If history is a guide

Community, Politics & Meaning
5 min readFeb 22, 2023
Group hangouts. Courtesy of Papaioannou Kostas via Unsplash

In a technologically-sophisticated and physically dispersed world, friendship and community-building remain some of our greatest strengths. Gay communities have experimented with these things more than many

In the past, geographically-near relationships came easier. We lived in groups, in tribes, among our friends and amidst an assortment of family members. We spent our days with them, our time embedded in theirs, seldom were there moments of loneliness or even aloneness. We were always together, often supported.
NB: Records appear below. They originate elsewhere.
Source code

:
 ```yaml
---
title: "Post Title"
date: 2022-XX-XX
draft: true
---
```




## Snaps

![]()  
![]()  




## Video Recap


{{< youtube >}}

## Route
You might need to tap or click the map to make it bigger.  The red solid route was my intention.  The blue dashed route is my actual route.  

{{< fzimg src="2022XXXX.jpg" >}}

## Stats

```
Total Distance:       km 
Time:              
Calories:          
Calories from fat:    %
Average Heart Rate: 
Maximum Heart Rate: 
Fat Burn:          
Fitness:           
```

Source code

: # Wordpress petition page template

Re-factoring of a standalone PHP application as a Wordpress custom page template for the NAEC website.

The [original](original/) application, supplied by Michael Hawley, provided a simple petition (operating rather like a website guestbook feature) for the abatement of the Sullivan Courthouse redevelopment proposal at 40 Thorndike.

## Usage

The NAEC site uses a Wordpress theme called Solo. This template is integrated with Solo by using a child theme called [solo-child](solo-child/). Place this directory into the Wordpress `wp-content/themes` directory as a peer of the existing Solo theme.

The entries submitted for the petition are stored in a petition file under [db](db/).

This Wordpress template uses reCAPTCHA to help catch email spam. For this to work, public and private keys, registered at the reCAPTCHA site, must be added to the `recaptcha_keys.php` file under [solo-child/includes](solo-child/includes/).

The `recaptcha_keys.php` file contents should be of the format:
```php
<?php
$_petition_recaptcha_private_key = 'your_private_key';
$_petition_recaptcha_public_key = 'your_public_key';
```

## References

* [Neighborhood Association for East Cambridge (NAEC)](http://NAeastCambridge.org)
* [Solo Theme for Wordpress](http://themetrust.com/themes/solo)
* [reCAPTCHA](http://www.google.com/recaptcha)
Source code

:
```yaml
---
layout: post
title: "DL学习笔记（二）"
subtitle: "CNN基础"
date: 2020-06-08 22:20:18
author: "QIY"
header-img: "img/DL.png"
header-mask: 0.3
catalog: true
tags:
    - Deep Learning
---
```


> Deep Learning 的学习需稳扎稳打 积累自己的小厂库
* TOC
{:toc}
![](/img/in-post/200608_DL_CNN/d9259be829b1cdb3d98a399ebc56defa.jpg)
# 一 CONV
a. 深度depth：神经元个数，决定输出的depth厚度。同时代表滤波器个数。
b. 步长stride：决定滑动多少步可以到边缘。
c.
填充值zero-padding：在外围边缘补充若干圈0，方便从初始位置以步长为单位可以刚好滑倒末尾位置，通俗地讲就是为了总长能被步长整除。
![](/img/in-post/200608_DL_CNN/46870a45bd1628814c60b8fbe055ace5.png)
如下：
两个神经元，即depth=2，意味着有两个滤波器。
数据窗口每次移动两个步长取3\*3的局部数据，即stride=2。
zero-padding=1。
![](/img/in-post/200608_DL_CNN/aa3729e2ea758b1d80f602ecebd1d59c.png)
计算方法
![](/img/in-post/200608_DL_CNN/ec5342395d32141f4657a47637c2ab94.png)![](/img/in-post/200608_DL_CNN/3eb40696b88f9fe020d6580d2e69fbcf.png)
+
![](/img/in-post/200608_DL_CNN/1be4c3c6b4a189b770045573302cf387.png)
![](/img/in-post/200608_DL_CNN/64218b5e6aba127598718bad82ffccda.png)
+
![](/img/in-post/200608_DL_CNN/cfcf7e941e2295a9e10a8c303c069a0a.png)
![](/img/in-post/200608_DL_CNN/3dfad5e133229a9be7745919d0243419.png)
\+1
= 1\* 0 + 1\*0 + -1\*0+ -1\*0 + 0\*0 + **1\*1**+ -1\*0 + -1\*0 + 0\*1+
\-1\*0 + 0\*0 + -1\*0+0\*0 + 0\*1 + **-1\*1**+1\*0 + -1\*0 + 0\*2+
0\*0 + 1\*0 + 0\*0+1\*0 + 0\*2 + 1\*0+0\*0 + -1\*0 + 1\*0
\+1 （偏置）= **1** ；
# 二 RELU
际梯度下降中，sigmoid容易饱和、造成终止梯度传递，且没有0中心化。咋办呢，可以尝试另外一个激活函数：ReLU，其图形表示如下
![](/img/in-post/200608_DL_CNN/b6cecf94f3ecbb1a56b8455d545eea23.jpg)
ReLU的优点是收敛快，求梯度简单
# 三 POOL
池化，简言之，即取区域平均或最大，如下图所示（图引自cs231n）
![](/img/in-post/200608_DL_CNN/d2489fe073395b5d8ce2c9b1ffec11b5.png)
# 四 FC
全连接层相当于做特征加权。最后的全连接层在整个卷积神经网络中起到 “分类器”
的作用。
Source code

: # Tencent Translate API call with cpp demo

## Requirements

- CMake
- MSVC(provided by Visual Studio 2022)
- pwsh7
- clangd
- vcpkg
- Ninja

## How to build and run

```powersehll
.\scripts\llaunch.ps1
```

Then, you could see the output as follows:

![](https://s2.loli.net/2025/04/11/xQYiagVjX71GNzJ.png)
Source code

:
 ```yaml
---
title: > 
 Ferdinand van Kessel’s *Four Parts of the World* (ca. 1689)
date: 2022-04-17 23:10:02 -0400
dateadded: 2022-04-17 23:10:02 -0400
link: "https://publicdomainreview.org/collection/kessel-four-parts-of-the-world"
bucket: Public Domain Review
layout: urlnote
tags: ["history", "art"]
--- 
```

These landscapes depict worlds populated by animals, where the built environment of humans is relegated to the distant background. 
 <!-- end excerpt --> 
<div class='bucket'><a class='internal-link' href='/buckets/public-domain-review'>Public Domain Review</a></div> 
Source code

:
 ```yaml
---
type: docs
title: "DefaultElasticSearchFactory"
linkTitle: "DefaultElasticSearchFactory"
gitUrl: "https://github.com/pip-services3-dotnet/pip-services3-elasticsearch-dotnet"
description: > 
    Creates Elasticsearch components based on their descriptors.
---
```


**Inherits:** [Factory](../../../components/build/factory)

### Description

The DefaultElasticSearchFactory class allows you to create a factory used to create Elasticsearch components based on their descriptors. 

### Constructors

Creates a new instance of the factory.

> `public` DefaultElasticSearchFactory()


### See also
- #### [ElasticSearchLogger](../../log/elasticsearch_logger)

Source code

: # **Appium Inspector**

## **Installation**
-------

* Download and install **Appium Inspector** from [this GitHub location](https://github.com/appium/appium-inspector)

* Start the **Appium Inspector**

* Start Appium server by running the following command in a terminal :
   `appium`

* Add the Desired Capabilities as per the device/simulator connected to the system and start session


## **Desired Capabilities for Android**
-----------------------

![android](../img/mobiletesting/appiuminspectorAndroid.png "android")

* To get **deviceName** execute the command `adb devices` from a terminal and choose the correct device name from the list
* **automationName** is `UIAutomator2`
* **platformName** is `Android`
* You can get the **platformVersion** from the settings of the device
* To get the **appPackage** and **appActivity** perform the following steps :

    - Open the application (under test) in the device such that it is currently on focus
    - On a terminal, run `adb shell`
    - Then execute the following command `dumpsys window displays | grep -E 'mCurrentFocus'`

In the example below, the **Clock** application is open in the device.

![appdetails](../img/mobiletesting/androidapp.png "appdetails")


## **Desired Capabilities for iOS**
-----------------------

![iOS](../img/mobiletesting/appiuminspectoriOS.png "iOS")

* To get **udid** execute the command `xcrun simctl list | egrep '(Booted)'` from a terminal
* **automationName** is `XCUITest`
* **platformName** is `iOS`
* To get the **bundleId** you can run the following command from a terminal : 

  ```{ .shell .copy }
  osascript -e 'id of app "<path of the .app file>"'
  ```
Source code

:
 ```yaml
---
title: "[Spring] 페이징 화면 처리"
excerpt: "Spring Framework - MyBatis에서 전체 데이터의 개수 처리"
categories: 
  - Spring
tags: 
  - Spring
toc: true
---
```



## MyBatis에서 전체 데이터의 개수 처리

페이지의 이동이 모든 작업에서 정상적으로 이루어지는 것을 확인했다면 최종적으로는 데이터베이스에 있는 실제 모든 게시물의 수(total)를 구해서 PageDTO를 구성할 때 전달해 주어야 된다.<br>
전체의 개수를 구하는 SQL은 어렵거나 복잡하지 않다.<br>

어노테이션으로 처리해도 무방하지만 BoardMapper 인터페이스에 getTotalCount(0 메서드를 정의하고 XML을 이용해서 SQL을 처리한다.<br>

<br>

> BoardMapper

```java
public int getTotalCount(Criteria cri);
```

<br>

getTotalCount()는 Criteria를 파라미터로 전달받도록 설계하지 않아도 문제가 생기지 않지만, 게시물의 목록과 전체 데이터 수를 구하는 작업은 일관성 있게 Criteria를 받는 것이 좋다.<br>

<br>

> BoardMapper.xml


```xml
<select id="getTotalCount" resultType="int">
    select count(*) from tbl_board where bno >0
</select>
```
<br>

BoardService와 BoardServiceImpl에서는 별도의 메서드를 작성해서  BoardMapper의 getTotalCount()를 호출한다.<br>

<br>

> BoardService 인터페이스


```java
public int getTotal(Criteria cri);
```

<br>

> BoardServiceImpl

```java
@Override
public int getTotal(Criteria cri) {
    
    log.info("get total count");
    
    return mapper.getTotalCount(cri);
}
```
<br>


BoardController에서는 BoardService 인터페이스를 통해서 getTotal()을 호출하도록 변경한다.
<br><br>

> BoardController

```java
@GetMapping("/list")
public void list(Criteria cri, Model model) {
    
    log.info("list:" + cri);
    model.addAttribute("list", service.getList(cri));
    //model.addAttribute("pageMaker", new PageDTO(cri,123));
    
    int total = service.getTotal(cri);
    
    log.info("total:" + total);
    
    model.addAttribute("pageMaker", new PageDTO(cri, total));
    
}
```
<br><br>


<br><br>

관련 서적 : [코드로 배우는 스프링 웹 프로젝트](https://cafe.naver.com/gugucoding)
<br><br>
This is an imperfect painting of the before times — and it’s certainly not utopic — but it’s not entirely inaccurate either. Humans evolved with others around them. In pre-agricultural societies, if people didn’t have the love and support and connection of those closest to them, they would die. They were nothing without others. There was no choice in the matter.

People today, particularly Westerners, are living through a radical experiment. To live in a few rooms with no one else, to navigate a day on a screen without talking with anyone, to be completely self-reliant and even get your life’s nourishment (food) from spaces without any connection to those spaces or the people in them — this is a life that is unrecognizable to anyone living merely one hundred years prior. While it certainly doesn’t exist for everyone, that degree of aloneness is more common today than ever before, technology and complex communication systems making it all possible.

And yet, relationships still take the same work. The same bonds demand care and vulnerability. But there are barriers today that haven’t existed in the distant past, like needing to close physical gaps that previously weren’t around. In a technologically-laden world, one that allows for the comforts and loneliness that a lot of space provides, relationships can be more difficult to maintain. That space — whether its blocks, acres or miles — means that the risk of being rejected is part of creating new, and even maintaining old, relationships.

Creating community in recent times

In more recent decades, there are some who are experimenting and exploring different ways of connecting and of creating community.

Due to a combination of stigmatization and available emotional vulnerability, gay folks have found deep connection with one another in a way that is often atypical of other friendships. These relationships, and the broad networks they established, are vividly captured in Peter Nardi’s Gay Men’s Friendships: Invincible Communities. In it, he writes about how friendship takes precedence over all else.

He writes, “A central narrative of gay men’s lives is that of how important their friends are to them, how this ‘rich network of friends’ is like a family, how sex has been a dimension of their earlier friendships with some of their friends, and how, for some, their friends mean more and last longer than do their romantic relationships.”

Building relationships eventually creates friend groups and community — sweeping connections between a larger swath of people. These are networks of care, of love, of romance, of (possibly) sex, and of a certain level of dedication to others that is rarer in these times.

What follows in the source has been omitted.